## Exercise objective
Go line by line through the listing below and copy those that hold "references".

--*--

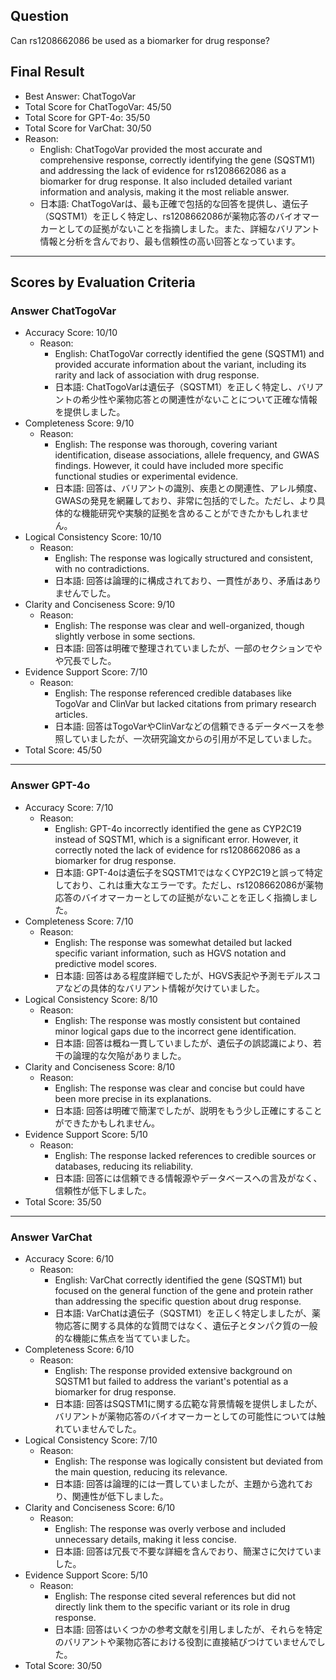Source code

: ## Question

Can rs1208662086 be used as a biomarker for drug response?

## Final Result

- Best Answer: ChatTogoVar
- Total Score for ChatTogoVar: 45/50
- Total Score for GPT-4o: 35/50
- Total Score for VarChat: 30/50
- Reason:
  - English: ChatTogoVar provided the most accurate and comprehensive response, correctly identifying the gene (SQSTM1) and addressing the lack of evidence for rs1208662086 as a biomarker for drug response. It also included detailed variant information and analysis, making it the most reliable answer.
  - 日本語: ChatTogoVarは、最も正確で包括的な回答を提供し、遺伝子（SQSTM1）を正しく特定し、rs1208662086が薬物応答のバイオマーカーとしての証拠がないことを指摘しました。また、詳細なバリアント情報と分析を含んでおり、最も信頼性の高い回答となっています。

---

## Scores by Evaluation Criteria

### Answer ChatTogoVar
- Accuracy Score: 10/10
  - Reason: 
    - English: ChatTogoVar correctly identified the gene (SQSTM1) and provided accurate information about the variant, including its rarity and lack of association with drug response.
    - 日本語: ChatTogoVarは遺伝子（SQSTM1）を正しく特定し、バリアントの希少性や薬物応答との関連性がないことについて正確な情報を提供しました。
- Completeness Score: 9/10
  - Reason: 
    - English: The response was thorough, covering variant identification, disease associations, allele frequency, and GWAS findings. However, it could have included more specific functional studies or experimental evidence.
    - 日本語: 回答は、バリアントの識別、疾患との関連性、アレル頻度、GWASの発見を網羅しており、非常に包括的でした。ただし、より具体的な機能研究や実験的証拠を含めることができたかもしれません。
- Logical Consistency Score: 10/10
  - Reason: 
    - English: The response was logically structured and consistent, with no contradictions.
    - 日本語: 回答は論理的に構成されており、一貫性があり、矛盾はありませんでした。
- Clarity and Conciseness Score: 9/10
  - Reason: 
    - English: The response was clear and well-organized, though slightly verbose in some sections.
    - 日本語: 回答は明確で整理されていましたが、一部のセクションでやや冗長でした。
- Evidence Support Score: 7/10
  - Reason: 
    - English: The response referenced credible databases like TogoVar and ClinVar but lacked citations from primary research articles.
    - 日本語: 回答はTogoVarやClinVarなどの信頼できるデータベースを参照していましたが、一次研究論文からの引用が不足していました。
- Total Score: 45/50

---

### Answer GPT-4o
- Accuracy Score: 7/10
  - Reason: 
    - English: GPT-4o incorrectly identified the gene as CYP2C19 instead of SQSTM1, which is a significant error. However, it correctly noted the lack of evidence for rs1208662086 as a biomarker for drug response.
    - 日本語: GPT-4oは遺伝子をSQSTM1ではなくCYP2C19と誤って特定しており、これは重大なエラーです。ただし、rs1208662086が薬物応答のバイオマーカーとしての証拠がないことを正しく指摘しました。
- Completeness Score: 7/10
  - Reason: 
    - English: The response was somewhat detailed but lacked specific variant information, such as HGVS notation and predictive model scores.
    - 日本語: 回答はある程度詳細でしたが、HGVS表記や予測モデルスコアなどの具体的なバリアント情報が欠けていました。
- Logical Consistency Score: 8/10
  - Reason: 
    - English: The response was mostly consistent but contained minor logical gaps due to the incorrect gene identification.
    - 日本語: 回答は概ね一貫していましたが、遺伝子の誤認識により、若干の論理的な欠陥がありました。
- Clarity and Conciseness Score: 8/10
  - Reason: 
    - English: The response was clear and concise but could have been more precise in its explanations.
    - 日本語: 回答は明確で簡潔でしたが、説明をもう少し正確にすることができたかもしれません。
- Evidence Support Score: 5/10
  - Reason: 
    - English: The response lacked references to credible sources or databases, reducing its reliability.
    - 日本語: 回答には信頼できる情報源やデータベースへの言及がなく、信頼性が低下しました。
- Total Score: 35/50

---

### Answer VarChat
- Accuracy Score: 6/10
  - Reason: 
    - English: VarChat correctly identified the gene (SQSTM1) but focused on the general function of the gene and protein rather than addressing the specific question about drug response.
    - 日本語: VarChatは遺伝子（SQSTM1）を正しく特定しましたが、薬物応答に関する具体的な質問ではなく、遺伝子とタンパク質の一般的な機能に焦点を当てていました。
- Completeness Score: 6/10
  - Reason: 
    - English: The response provided extensive background on SQSTM1 but failed to address the variant's potential as a biomarker for drug response.
    - 日本語: 回答はSQSTM1に関する広範な背景情報を提供しましたが、バリアントが薬物応答のバイオマーカーとしての可能性については触れていませんでした。
- Logical Consistency Score: 7/10
  - Reason: 
    - English: The response was logically consistent but deviated from the main question, reducing its relevance.
    - 日本語: 回答は論理的には一貫していましたが、主題から逸れており、関連性が低下しました。
- Clarity and Conciseness Score: 6/10
  - Reason: 
    - English: The response was overly verbose and included unnecessary details, making it less concise.
    - 日本語: 回答は冗長で不要な詳細を含んでおり、簡潔さに欠けていました。
- Evidence Support Score: 5/10
  - Reason: 
    - English: The response cited several references but did not directly link them to the specific variant or its role in drug response.
    - 日本語: 回答はいくつかの参考文献を引用しましたが、それらを特定のバリアントや薬物応答における役割に直接結びつけていませんでした。
- Total Score: 30/50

--*--

## Response to the exercise
    - English: The response lacked references to credible sources or databases, reducing its reliability.
    - English: The response cited several references but did not directly link them to the specific variant or its role in drug response.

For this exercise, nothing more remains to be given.